J. Edgar Hoover is a name that needs no introduction, since he served as director of the Federal Bureau of Investigation (FBI, for its acronym in English) for 48 years for a total of 8 presidents of the United States.
your life turns out fascinating y dark because perhaps, and without wishing to exaggerate, is the individual who carries the most weight in the history of the construction of the culture of order and legality in the US, at least in modern history.
was a man shy, methodical, authoritarian, homosexual and responsible for setting up one of the most complex police investigation structures in the world.
He first served as head of the Bureau of Investigation and later as the first director of the FBI.
J.Edgar Hoover. Source: NPR
Hoover devised step by step and with a forensic method, the techniques and legal skills necessary to face the wave of violence and illegality that plagued the United States in the 1920s and 1930s.
That was a time when the tools that the authorities had to do justice were infinitely more precarious than the current ones, so J. Edgar Hoover set out to change that at any cost.
It provided the state with investigative methods and powers that allowed it to confront and prosecute criminals. With obsession and determination, he launched the first central registry of fingerprints and professionalized field and laboratory work in police investigation tasks.
But like any important key in history, this one had another face, that of an insecure, authoritarian man dependent on the advice and approval of his mother until the day she died (he was 43 years old).
Along with formal institutions, Hoover set up a secret information network that he used to spy on political enemies and rise to the top of the FBI for nearly four decades., which sounds simple but it was a real feat because nobody retains power for that long.

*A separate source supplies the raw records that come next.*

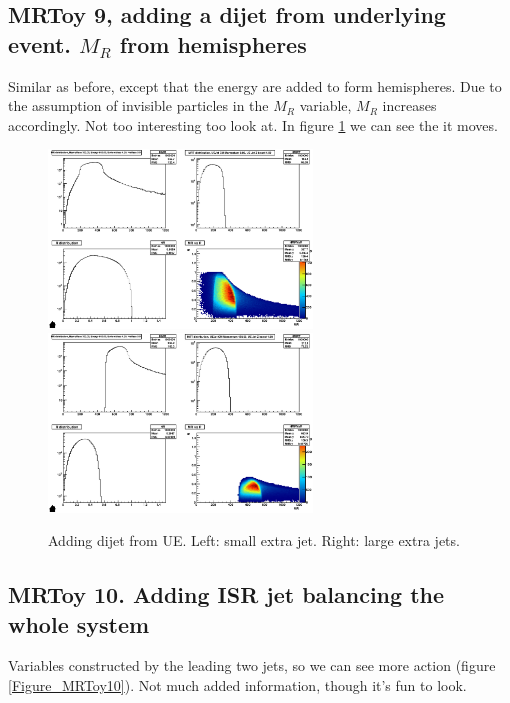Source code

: \documentclass{fheadnote}
\begin{document}
\subsection{MRToy 9, adding a dijet from underlying event.  $M_R$ from hemispheres}

Similar as before, except that the energy are added to form hemispheres.  Due to the assumption of invisible particles in the $M_R$ variable, $M_R$ increases accordingly.
Not too interesting too look at.  In figure \ref{Figure_MRToy9} we can see the it moves.

\begin{figure}[htbp]
   \centering
   \includegraphics[width=7cm]{Figures/MRToy9_SmallJet}
   \includegraphics[width=7cm]{Figures/MRToy9_LargeJet}
   \caption{Adding dijet from UE.  Left: small extra jet.  Right: large extra jets.}
   \label{Figure_MRToy9}
\end{figure}

\subsection{MRToy 10.  Adding ISR jet balancing the whole system}

Variables constructed by the leading two jets, so we can see more action (figure \ref{Figure_MRToy10}).  Not much added information, though it's fun to look.
\end{document}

He spied on first ladies, one of them was Eleanor Roosevelt; to attorneys general (Bobby Kennedy) and even to Presidents: Richard Nixon, which no one else would have dared to do.
If you are interested in knowing more about this controversial, but really character, we recommend that you watch the following two films, each of which reveals various aspects of his personality:
J. Edgar (2011)
Film directed by Clint Eastwood that tells the story of the founder and first director general of the FBI, when he was only 29 years old.
From the beginning, Hoover was obsessed with hunting down gangsters, criminals, anarchists or sympathizers of communism who could pose a danger to the United States.
This story shows how he possessed numerous secrets and confidential papers from important personalities and presidents of the country, which made him one of the most feared and respected men of his time.
The FBI Story (1959)
The story directed by Mervyn LeRoy presents Jim Hardesty, a young lawyer who works for the FBI, in a department that does not have a great future.
For this reason, his girlfriend Luzy asks him to leave that position and he promises that he will resign as soon as the new director, John Edgar Hoover, takes office. But when he asks Jim to collaborate with him, he has no reason to leave his job.